Sulla nodded. “Exactly. Asia Province is Roman. And I don’t think King Mithridates is so different from the rest of his oriental colleagues that he’s shed his fear of Rome enough to attempt to invade our Asia Province, misgoverned shambles though it might be. But Cappadocia isn’t Roman. Though it does fall within our sphere, it seems to me that both Nicomedes and young Mithridates have assumed Cappadocia is a little too remote and a little too unimportant for Rome to go to war about. On the other hand, they move like thieves to steal it, concealing their motive behind puppets and relatives.”

There came a grunt from Marius. “I wouldn’t call old King Nicomedes’s marrying the Queen Regent of Cappadocia furtive!”

“Yes, but that situation didn’t last long, did it? King Mithridates was outraged enough to murder his own sister! He had her son back on the Cappadocian throne quicker than you can say Lucius Tiddlypuss.”

“Unfortunately it’s Nicomedes is our official Friend and Ally, not Mithridates,” said Marius. “It’s a pity I wasn’t in Rome when all that was going on.”

“Oh, come now!” said Rutilius Rufus indignantly. “The kings of Bithynia have been officially entitled Friend and Ally for over fifty years!
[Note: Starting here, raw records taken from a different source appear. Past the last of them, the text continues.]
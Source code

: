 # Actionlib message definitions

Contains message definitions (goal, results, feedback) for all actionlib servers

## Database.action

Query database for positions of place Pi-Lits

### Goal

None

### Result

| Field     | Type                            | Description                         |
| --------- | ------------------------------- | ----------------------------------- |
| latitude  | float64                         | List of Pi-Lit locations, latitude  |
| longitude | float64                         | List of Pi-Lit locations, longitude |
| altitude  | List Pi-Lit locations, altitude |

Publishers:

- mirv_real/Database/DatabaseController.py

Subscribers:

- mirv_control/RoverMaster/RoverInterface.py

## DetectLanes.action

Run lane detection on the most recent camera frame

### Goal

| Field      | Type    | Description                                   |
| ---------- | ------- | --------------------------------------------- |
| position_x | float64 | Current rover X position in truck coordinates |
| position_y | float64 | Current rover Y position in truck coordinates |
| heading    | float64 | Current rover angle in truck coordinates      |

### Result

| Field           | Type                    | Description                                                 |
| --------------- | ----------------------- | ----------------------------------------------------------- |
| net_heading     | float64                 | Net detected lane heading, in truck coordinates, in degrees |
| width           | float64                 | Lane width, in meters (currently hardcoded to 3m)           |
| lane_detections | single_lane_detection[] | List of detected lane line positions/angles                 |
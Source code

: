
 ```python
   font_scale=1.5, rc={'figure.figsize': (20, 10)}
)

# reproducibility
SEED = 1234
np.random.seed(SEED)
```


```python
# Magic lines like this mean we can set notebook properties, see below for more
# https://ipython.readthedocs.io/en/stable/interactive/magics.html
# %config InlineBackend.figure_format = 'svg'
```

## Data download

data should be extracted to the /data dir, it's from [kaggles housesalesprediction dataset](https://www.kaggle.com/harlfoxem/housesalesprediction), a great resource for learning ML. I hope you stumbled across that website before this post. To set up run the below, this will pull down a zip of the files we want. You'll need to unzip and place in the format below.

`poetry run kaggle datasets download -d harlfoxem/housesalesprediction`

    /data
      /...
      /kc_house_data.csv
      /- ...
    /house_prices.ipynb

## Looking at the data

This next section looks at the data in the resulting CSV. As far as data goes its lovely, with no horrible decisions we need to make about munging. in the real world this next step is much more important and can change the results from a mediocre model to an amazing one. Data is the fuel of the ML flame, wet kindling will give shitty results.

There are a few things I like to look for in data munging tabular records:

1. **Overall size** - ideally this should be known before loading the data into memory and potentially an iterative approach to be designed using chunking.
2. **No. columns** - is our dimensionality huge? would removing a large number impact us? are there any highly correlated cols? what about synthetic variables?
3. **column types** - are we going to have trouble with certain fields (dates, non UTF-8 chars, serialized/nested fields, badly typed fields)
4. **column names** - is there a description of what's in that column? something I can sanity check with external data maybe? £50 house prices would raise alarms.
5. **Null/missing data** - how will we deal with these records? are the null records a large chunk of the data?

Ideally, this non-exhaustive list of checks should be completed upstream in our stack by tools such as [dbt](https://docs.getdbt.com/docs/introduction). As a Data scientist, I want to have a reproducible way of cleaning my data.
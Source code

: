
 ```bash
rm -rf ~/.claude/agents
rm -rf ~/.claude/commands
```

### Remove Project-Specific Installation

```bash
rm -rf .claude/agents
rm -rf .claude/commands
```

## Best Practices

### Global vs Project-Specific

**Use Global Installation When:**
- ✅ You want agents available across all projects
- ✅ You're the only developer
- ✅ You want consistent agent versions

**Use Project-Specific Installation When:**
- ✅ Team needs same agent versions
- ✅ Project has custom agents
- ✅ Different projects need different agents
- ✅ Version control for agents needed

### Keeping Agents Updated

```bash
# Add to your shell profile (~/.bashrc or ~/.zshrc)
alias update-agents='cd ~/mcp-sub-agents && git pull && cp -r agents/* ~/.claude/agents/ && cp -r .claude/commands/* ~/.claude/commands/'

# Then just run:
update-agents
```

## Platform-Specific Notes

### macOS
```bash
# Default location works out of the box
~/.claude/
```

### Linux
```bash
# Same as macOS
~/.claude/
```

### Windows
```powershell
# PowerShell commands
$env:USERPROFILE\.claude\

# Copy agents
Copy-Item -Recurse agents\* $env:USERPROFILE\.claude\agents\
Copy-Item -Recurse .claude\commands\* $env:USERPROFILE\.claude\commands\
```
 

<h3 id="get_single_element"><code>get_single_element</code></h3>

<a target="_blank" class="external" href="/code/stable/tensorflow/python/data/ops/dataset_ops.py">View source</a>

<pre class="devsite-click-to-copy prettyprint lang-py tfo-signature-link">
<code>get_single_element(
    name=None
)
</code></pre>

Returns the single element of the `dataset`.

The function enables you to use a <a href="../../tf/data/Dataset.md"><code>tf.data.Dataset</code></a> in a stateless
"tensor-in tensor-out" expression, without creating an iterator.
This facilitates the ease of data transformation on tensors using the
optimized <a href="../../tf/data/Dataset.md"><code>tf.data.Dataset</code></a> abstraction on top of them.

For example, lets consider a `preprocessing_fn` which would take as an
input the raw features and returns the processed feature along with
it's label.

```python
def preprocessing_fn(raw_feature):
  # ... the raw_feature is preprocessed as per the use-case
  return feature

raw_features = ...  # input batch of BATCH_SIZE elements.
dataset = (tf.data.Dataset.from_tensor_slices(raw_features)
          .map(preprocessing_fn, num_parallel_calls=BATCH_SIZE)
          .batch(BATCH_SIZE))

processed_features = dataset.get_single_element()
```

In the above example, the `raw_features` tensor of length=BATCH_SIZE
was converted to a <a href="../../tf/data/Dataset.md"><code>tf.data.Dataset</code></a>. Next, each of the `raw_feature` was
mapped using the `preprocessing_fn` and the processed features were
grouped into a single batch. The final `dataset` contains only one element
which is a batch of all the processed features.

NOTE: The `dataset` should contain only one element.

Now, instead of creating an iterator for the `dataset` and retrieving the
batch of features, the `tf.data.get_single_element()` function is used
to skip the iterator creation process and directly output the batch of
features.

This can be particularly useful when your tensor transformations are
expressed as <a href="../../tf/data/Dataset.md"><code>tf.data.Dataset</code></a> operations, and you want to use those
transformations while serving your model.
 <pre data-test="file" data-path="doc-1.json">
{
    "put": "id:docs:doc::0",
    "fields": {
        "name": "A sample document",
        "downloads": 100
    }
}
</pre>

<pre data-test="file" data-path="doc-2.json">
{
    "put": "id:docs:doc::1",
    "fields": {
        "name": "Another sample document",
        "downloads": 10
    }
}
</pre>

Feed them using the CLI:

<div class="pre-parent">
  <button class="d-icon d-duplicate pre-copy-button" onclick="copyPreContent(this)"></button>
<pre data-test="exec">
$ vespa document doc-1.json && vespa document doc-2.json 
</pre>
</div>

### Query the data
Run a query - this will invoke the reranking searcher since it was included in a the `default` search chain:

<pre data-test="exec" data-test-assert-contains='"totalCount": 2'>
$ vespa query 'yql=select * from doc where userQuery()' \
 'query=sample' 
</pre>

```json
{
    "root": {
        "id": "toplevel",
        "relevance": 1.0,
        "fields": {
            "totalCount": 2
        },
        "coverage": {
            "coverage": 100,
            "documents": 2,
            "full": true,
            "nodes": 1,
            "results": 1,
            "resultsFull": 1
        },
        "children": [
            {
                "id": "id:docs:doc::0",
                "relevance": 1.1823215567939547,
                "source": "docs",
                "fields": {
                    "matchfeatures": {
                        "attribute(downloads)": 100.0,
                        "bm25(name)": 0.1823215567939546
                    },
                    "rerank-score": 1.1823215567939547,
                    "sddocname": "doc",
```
During our last war against Carthage, so too was the King of Pontus an official Friend and Ally. But this Mithridates’s father destroyed the possibility of friendship with Rome when he bought Phrygia from Manius Aquillius’s father. Rome hasn’t had relations with Pontus since. Besides which, it’s impossible to grant the status of Friend and Ally to two kings at loggerheads with each other unless that status prevents war between them. In the case of Bithynia and Pontus, the Senate decided awarding Friend and Ally status to both kings would only make matters worse between them. And that in turn meant rewarding Nicomedes of Bithynia because the record of Bithynia is better than Pontus.”

“Oh, Nicomedes is a silly old fowl!” said Marius impatiently. “He’s been ruling for over fifty years, and he wasn’t a child when he eliminated his tata from the throne, either. I’d guess his age at over eighty. And he exacerbates the Anatolian situation!”

“By behaving like a silly old fowl, I presume is what you mean.” The retort was accompanied by a near-purple look from Rutilius Rufus’s eyes, very like his niece Aurelia’s, and just as direct, if a little softer. “Do you not think, Gaius Marius, that you and I are very nearly of an age to be called silly old fowls?”

“Come, come, no ruffled feathers, now!” said Sulla, grinning. “I know what you mean, Gaius Marius. Nicomedes is well into his senescence, whether he’s capable of ruling or not—and one must presume he is capable of ruling. It’s the most Hellenized of all the oriental courts, but it’s still oriental. Which means if he dribbled on his shoes just once, his son would have him off the throne. Therefore he has retained his watchfulness and his cunning. However, he’s querulous and he’s grudging. Whereas across the border in Pontus is a man hardly thirty—vigorous, intelligent, aggressive and cocksure. No, Nicomedes can hardly be expected to give Mithridates his due, can he?”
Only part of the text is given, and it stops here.